-- Opening Marker --

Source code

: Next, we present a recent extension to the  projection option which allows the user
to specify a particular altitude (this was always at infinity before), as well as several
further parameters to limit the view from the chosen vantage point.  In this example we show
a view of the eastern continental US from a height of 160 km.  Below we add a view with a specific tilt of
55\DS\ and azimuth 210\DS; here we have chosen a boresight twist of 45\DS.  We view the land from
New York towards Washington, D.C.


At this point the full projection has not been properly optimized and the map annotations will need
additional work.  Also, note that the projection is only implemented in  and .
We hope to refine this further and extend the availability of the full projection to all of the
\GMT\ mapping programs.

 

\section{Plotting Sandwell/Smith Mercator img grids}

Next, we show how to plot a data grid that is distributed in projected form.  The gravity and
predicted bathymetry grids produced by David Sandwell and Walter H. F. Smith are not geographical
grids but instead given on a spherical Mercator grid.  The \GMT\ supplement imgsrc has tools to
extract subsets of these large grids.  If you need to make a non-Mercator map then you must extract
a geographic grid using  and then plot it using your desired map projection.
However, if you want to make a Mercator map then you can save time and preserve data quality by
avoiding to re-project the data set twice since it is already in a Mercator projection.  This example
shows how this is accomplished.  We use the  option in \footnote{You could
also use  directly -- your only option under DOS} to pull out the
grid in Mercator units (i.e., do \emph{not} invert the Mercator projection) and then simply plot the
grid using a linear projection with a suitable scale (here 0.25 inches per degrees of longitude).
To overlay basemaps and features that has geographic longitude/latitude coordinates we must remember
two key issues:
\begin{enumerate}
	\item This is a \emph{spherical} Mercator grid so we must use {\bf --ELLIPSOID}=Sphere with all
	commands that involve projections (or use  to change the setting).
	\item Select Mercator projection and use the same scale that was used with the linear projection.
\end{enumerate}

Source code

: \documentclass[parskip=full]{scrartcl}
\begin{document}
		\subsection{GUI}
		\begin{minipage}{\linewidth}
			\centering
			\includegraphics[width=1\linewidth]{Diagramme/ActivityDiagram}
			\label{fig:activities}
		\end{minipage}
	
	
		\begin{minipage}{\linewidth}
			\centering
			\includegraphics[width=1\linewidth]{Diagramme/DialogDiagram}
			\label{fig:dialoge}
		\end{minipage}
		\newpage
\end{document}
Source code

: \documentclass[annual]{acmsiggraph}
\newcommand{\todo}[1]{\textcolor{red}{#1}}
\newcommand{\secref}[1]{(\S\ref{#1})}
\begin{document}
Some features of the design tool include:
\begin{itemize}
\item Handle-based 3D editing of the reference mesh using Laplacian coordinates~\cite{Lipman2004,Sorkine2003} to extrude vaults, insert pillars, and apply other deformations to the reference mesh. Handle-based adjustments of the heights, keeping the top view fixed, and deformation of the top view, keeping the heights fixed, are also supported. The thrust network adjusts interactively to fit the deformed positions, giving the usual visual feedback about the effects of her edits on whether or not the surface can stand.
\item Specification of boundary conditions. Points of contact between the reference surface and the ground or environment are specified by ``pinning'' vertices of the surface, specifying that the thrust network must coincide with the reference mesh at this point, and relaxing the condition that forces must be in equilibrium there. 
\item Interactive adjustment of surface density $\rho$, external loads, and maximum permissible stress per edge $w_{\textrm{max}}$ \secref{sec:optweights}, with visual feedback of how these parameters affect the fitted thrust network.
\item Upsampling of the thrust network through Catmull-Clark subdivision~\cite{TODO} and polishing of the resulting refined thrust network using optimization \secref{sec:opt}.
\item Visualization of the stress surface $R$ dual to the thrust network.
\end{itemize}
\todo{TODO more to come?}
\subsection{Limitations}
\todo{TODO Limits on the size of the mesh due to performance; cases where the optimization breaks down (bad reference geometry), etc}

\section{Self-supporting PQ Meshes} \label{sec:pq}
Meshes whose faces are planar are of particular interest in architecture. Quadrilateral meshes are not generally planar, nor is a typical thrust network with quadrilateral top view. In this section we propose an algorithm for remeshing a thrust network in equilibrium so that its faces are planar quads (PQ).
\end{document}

-- Closing Marker --

### [What to produce]
If a line in the records contains the word "then", copy it.

### [Your solution]
extract subsets of these large grids.  If you need to make a non-Mercator map then you must extract
a geographic grid using  and then plot it using your desired map projection.
However, if you want to make a Mercator map then you can save time and preserve data quality by
grid in Mercator units (i.e., do \emph{not} invert the Mercator projection) and then simply plot the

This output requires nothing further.